Monet's "Rising Tide at Pourville," Brooklyn Museum of Art. (Image courtesy of the Speed Art Museum)
(Editor’s note: This post was updated at 1:45 p.m. on February 7. An earlier version incorrectly identified ownership of Alfred Sisley’s “Hilly Path, Ville d’Avray.”)
It’s February. It’s gray. It’s cold.
No better time to let the Impressionists transport you to the seascapes and fields of France.
Louisville’s first must-see show of 2011 opened this weekend at the Speed Museum – an expansive exhibit that includes not just Impressionist pieces, but examples from the movements that led to Impressionism as well as the schools it inspired.

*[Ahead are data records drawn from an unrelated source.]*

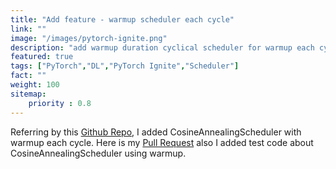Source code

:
 ```yaml
---
title: "Add feature - warmup scheduler each cycle"
link: ""
image: "/images/pytorch-ignite.png"
description: "add warmup duration cyclical scheduler for warmup each cycle"
featured: true
tags: ["PyTorch","DL","PyTorch Ignite","Scheduler"]
fact: ""
weight: 100
sitemap: 
    priority : 0.8
---
```

<!-- Read More -->
Referring by this [Github Repo](https://github.com/katsura-jp/pytorch-cosine-annealing-with-warmup), I added CosineAnnealingScheduler with warmup each cycle. Here is my [Pull Request](https://github.com/pytorch/ignite/pull/3064) also I added test code about CosineAnnealingScheduler using warmup.
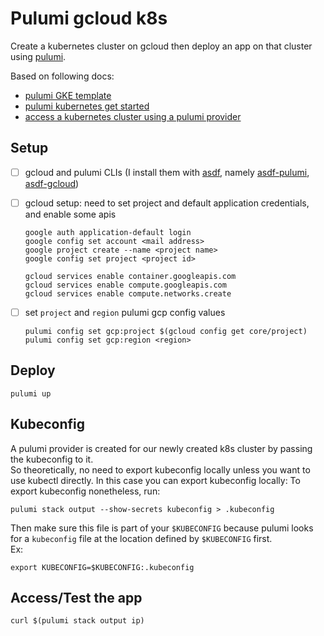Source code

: # Pulumi gcloud k8s

Create a kubernetes cluster on gcloud then deploy an app on that cluster using [pulumi](https://www.pulumi.com/).

Based on following docs:
- [pulumi GKE template](https://www.pulumi.com/templates/kubernetes/gcp/)
- [pulumi kubernetes get started](https://www.pulumi.com/docs/get-started/kubernetes/)
- [access a kubernetes cluster using a pulumi provider](https://www.pulumi.com/registry/packages/kubernetes/how-to-guides/gke/#access-the-kubernetes-cluster-using-pulumi-providers)

## Setup

- [ ] gcloud and pulumi CLIs (I install them with [asdf](https://asdf-vm.com/), namely [asdf-pulumi](https://github.com/canha/asdf-pulumi), [asdf-gcloud](https://github.com/jthegedus/asdf-gcloud))
- [ ] gcloud setup: need to set project and default application credentials, and enable some apis

  ```shell
  google auth application-default login
  google config set account <mail address>
  google project create --name <project name>
  google config set project <project id>

  gcloud services enable container.googleapis.com
  gcloud services enable compute.googleapis.com
  gcloud services enable compute.networks.create
  ```

- [ ] set `project` and `region` pulumi gcp config values
  ```shell
  pulumi config set gcp:project $(gcloud config get core/project)
  pulumi config set gcp:region <region>
  ```

## Deploy

```shell
pulumi up
```

## Kubeconfig

A pulumi provider is created for our newly created k8s cluster by passing the kubeconfig to it.  
So theoretically, no need to export kubeconfig locally unless you want to use kubectl directly. In this case you can export kubeconfig locally:
To export kubeconfig nonetheless, run:

```shell
pulumi stack output --show-secrets kubeconfig > .kubeconfig
```

Then make sure this file is part of your `$KUBECONFIG` because pulumi looks for a `kubeconfig` file at the location defined by `$KUBECONFIG` first.  
Ex:

```
export KUBECONFIG=$KUBECONFIG:.kubeconfig
```

## Access/Test the app

```shell
curl $(pulumi stack output ip)
```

“Impressionist Landscapes: Monet to Sargent” is exceptional in that paintings from the Brooklyn Museum of Art are augmented by canvasses from the Speed Museum’s permanent collection as well as works loaned by local collectors such as Mary Louise Barr, the Commonwealth of Kentucky and the University of Kentucky, said Ruth Cloudman, Speed Museum chief curator.

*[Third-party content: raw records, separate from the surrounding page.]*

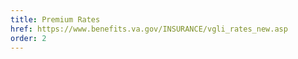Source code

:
 ```yaml
---
title: Premium Rates
href: https://www.benefits.va.gov/INSURANCE/vgli_rates_new.asp
order: 2
---
```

(Cloudman and Kirsten Popp, the Speed’s public information associate, gave Insider Louisville a pre-show peek at “Impressionist Landscapes,” which runs through May 22.)
Cloudman and the Speed Museum staff assembled more than 70 works, in part by persuading local collectors and institutions to add their Impressionist pieces to works from the Brooklyn Museum collection in order to create a stellar show.
“I think the whole show hinges on that,” Cloudman said. “I knew what we could do … I knew what we could put together if we could get the loans.”
Though the show may lack seminal works such as Monet’s “Impression: Rising Sun,” the most celebrated French Impressionists are on display including Camille Pissarro and Gustave Courbet, along with American counterparts including Childe Hassam and John Singer Sargent.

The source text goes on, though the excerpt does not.